Decision Below: Appeal of 1st degree burglary, second degree kidnapping, sexual battery and habitual felon, on remand from the Supreme Court.
Found it was plain error for the court to instruct on 2d kidnapping on a
theory of removal, because it was unsupported by the evidence.
Defendant was indicted on kidnapping on a theory of confining and/or
restraining. Judge instructed also on removing. Being forced to sit on
the defendant's lap does not constitute removal for kidnapping purposes.
This was still plain error, even though court instructed on multiple
theories of kidnapping.
State v. Kochuk. Per curiam Reversal.
Decision below: Trooper pulled defendant at 1:00am, after seeing the car cross the
dotted white line for 3-4 seconds, 2 times. Defendant was drunk. Trial
court found there was not reasonable suspicion for the stop.

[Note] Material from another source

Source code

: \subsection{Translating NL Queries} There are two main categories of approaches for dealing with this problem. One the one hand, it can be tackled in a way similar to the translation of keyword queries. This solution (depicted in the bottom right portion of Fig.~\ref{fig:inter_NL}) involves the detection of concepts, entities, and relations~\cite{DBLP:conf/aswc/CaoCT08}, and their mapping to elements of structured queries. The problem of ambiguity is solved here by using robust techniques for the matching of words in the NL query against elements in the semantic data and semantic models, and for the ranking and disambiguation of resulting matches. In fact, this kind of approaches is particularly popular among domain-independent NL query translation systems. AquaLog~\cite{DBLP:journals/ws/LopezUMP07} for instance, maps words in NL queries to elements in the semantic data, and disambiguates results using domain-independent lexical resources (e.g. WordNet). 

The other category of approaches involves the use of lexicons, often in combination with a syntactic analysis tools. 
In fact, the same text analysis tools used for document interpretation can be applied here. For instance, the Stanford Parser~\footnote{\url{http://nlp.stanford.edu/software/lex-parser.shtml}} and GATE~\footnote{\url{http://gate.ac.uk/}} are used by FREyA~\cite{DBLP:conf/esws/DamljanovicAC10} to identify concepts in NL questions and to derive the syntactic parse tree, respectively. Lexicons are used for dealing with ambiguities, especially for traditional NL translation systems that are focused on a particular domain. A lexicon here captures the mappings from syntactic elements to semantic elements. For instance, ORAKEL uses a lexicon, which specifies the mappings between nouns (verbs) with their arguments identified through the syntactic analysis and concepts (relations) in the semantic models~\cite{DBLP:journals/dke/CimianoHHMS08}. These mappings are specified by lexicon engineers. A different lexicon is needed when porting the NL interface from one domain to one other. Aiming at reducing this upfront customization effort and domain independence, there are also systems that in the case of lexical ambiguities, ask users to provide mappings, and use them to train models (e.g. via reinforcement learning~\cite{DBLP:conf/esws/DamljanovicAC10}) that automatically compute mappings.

Weaving must be coupled with other factors to give reasonable
suspicion. Here, there was nothing more than weaving. No improper
turns, signals, or otherwise erratic driving.
State v. Land. Per curiam affirmed.
Decision Below: Appeal of possession with intent to sell marijuana, delivery of marijuana, and habitual felon.
Indictment not defective because the delivery did not list a weight, as
the amount of marijuana transferred is not an essential evidence.
State v. Rhodes. Appeal of post-conviction relief under 15A-1415(c).
In a drug case, after defendant found guilty, his father came forward and stated the drugs were his. The court granted a new trial based on newly discovery evidence.
HELD: The evidence was available to defendant before his conviction and the statement was not newly discovery under 15A-1415(c).
The father invoked the 5th Amendment at trial. Nonetheless, the information could have been made available by other means. Defendant testified, but didn't say they were his dad's and the defendant didn't cross a detective on the father's possible ownership.